● Data shown:

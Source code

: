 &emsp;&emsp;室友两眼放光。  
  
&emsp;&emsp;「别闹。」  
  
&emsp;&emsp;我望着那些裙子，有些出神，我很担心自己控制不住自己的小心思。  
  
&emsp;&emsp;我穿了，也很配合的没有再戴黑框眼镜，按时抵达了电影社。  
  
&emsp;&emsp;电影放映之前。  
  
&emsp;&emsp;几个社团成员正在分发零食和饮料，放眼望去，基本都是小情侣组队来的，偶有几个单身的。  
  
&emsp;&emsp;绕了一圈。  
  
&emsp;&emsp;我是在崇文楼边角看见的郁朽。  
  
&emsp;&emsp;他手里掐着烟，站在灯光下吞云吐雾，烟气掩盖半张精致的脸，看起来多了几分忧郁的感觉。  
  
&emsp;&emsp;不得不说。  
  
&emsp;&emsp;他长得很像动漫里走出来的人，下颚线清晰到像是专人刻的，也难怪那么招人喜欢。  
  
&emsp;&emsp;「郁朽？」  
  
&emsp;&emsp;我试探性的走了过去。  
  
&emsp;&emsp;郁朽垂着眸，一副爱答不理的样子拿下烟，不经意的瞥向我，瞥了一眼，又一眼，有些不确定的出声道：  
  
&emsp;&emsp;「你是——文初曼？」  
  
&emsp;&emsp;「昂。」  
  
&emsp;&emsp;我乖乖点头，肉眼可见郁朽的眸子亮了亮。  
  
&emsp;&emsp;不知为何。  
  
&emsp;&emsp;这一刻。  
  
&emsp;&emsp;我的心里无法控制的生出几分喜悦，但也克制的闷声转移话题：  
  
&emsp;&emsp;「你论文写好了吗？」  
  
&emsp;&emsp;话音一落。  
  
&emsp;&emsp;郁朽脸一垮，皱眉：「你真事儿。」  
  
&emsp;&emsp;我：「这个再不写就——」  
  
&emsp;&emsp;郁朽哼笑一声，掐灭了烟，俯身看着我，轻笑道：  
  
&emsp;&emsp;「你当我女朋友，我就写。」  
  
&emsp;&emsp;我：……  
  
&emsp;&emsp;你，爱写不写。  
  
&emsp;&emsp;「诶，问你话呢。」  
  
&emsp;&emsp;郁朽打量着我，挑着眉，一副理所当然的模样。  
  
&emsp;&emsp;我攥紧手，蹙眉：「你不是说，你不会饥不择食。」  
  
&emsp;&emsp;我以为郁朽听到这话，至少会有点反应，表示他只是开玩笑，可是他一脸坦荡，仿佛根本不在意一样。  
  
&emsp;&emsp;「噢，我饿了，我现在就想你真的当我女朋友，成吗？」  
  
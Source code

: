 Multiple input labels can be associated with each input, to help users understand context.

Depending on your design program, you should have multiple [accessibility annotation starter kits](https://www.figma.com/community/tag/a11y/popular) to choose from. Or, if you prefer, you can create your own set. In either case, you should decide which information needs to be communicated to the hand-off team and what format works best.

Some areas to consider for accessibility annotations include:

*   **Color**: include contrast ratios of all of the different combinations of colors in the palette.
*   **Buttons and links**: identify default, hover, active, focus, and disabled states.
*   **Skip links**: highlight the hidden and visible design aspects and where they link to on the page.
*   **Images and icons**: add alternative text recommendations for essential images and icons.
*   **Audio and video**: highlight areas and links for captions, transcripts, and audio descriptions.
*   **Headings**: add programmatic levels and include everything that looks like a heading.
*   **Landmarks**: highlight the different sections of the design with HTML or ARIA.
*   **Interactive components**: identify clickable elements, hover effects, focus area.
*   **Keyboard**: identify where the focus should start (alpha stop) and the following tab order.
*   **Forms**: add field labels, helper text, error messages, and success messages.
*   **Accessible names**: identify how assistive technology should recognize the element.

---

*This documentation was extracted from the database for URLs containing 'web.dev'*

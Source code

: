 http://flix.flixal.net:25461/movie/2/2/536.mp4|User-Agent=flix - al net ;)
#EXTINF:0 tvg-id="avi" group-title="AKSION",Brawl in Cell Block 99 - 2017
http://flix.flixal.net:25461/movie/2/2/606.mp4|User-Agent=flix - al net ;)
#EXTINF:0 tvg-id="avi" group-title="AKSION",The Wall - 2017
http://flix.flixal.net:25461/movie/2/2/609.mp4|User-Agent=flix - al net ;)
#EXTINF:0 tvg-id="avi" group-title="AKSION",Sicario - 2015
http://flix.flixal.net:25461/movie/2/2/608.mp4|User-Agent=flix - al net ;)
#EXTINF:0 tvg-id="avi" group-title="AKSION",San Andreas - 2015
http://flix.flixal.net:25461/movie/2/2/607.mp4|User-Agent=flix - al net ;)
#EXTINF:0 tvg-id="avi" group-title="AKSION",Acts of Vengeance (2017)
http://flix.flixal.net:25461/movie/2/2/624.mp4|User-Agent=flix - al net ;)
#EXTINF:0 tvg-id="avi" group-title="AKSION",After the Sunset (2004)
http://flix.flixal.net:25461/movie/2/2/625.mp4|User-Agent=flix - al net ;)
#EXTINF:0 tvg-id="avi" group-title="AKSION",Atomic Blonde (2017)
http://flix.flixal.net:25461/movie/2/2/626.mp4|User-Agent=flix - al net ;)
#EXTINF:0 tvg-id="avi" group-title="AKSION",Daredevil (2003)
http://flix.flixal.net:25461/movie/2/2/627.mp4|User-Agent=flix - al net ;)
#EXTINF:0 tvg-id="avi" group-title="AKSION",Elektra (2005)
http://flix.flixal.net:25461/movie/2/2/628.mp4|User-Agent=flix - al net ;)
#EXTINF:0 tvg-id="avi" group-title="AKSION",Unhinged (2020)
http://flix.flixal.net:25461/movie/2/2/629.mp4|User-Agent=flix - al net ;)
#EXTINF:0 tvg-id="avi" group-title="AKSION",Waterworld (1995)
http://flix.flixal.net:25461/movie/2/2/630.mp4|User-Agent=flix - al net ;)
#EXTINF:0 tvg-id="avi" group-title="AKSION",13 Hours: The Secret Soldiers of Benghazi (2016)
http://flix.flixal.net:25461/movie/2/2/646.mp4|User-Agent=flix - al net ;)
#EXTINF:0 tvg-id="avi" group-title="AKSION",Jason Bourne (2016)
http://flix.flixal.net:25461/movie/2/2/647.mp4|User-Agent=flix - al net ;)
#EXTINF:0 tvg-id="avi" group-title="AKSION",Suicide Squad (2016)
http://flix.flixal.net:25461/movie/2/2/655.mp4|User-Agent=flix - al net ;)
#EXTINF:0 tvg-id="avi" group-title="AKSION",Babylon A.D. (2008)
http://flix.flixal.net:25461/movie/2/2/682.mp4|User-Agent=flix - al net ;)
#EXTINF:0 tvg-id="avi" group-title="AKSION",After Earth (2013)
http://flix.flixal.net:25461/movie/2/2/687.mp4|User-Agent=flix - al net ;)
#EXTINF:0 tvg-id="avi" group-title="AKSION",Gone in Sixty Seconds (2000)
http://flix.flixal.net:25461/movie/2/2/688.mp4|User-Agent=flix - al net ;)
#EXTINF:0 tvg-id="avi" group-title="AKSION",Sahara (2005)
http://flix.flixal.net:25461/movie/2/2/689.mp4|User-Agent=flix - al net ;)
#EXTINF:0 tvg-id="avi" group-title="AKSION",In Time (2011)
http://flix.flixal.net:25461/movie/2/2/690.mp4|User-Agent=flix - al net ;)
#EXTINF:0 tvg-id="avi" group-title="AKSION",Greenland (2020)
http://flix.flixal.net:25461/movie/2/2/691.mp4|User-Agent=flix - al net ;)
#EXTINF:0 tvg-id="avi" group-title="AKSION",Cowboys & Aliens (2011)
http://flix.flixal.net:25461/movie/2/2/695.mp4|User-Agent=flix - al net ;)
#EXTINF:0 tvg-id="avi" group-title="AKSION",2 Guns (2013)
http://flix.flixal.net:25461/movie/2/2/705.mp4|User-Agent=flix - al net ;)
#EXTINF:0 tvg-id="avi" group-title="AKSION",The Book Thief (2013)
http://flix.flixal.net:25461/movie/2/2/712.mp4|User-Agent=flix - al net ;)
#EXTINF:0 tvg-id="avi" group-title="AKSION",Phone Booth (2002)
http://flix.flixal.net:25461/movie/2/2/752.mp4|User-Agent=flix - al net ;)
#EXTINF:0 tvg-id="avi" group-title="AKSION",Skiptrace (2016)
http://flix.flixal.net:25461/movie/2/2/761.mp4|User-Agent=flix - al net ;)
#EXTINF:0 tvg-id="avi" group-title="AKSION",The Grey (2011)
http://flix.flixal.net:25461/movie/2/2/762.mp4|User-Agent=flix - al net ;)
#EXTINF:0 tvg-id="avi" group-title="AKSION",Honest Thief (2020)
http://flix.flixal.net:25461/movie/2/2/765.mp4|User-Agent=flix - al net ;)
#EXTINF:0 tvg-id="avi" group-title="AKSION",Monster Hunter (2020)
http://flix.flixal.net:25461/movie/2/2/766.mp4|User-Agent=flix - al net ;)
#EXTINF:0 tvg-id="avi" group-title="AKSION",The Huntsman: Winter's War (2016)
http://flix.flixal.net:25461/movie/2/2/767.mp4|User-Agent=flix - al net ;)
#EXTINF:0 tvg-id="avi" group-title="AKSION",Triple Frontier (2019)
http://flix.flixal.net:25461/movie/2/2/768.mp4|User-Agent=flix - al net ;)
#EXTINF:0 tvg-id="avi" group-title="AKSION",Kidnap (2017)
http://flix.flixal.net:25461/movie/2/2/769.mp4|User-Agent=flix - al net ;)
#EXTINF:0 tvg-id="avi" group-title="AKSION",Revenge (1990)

● How to complete this task: The answer should be one number, the count of lines in this material that include the word "labels".

● Answer to this task: 2